By contrast, Cumulus (NASDAQ:CMLS), is a owner and operator of 570 commercial radio stations in 120 markets in the U.S. It sells local, regional and national advertising for broadcast on its stations. Cumulus' stock trades around $2.50, has a year high of $3.95 and a year low of $2.08. It has a price earnings ratio of 38.31 and earnings per share of $0.07.

Cumulus' year on year quarterly earnings growth is 507.2%. Pandora has no published quarterly earnings growth year on year but it has a negative return on equity of -33.41%. Cumulus has a return on equity of 97.13%. Sirius has year on quarterly earnings growth of 1,708.3% and a negative return on equity of -151.61% as a result of its debt situation.

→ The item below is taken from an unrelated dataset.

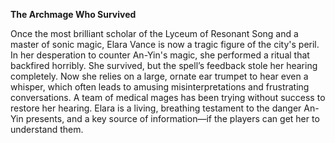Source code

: **The Archmage Who Survived**

Once the most brilliant scholar of the Lyceum of Resonant Song and a master of sonic magic, Elara Vance is now a tragic figure of the city's peril. In her desperation to counter An-Yin's magic, she performed a ritual that backfired horribly. She survived, but the spell’s feedback stole her hearing completely. Now she relies on a large, ornate ear trumpet to hear even a whisper, which often leads to amusing misinterpretations and frustrating conversations. A team of medical mages has been trying without success to restore her hearing. Elara is a living, breathing testament to the danger An-Yin presents, and a key source of information—if the players can get her to understand them.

Cumulus has $19.08 million in cash, debt of $2.08 billion. It has a current ratio of 2.77 and a book value per share of $1.69. It is 91.10% held by institutions and 9.01% owned by insiders. The float is 12.05% short. Despite its measurable, traditional and successful business model, and steady revenue growth, retail investors should be very cautious about an investment in this stock. The percentage ownership in the hands of interested parties is way too high. However, it is tempting based on the fact that it is trading below book value.

Pandora trades around $8.40, has a year high of $15.97 and low of $7.83. It has negative earnings per share of -$0.20. It does not pay a dividend. It has total cash of $82.3 million and total debt of zero. It has a great current ratio of 1.91 and a book value per share of $0.56. The stock is 31.21% owned by insiders and 65.7% owned by institutions. Curious that 96.9% of holders are in a stock that is over 50% short. I expect that there is some room for this stock to increase from here on short covers alone. That being said, retail investors should be wary of the fact that it has such a large holding by institutions. Zero debt is a big attraction to this stock in the long term. I think it will have the ability to compete with Apple and any other players like Google (NASDAQ:GOOG), Microsoft (NASDAQ:MSFT) and Yahoo (YHOO) that may also enter the Internet radio space now or in the future.

Sirius has total cash of $868.33 million and total debt of $2.88 billion. Its current ratio of 0.96 is concerning as it falls short of its ability to fully cover current liabilities as they come due. It has a book value per share of $1.05. The shares have a 52-week range of $1.53 and $2.70. The P/E ratio is 4.93 and the earnings per share are $0.54.

The float is 37.85% owned by insiders and 39% owned by institutions. The float is 7.4% short at October 15, 2012 down from 8.10% short as at September 14, 2012. With Liberty Media making its intentions clear and the departure of Mr. Karmazin, the market is liking this stock a little better. Liberty's conversion into equity will take some of the weight off the debt situation but it is always going to be a concern going forward.

Sirius is an interesting stock in an interesting space. I have always wondered how satellite radio companies will continue to thrive in a hostile macro-economic environment with a premium pay service that was, since the 1920s, free to the user. Sirius will have to compete with Apple and any other entrant to the market for a subscriber base that is willing to pay a premium for service. It will still have to compete with traditional media for compelling content. Whether or not Liberty Media, being at the helm, makes content its king and can expand the subscriber base with that content remains to be seen. The market likes this stock better than it did a month ago, and third quarter earnings are turning out to be better than expected. I think Sirius has some room to improve price wise. I think the stock will head above $3 later this year and possibly top $3.50 or $4 by mid 2013.

Disclosure: I have no positions in any stocks mentioned, and no plans to initiate any positions within the next 72 hours. I wrote this article myself, and it expresses my own opinions. I am not receiving compensation for it (other than from Seeking Alpha). I have no business relationship with any company whose stock is mentioned in this article.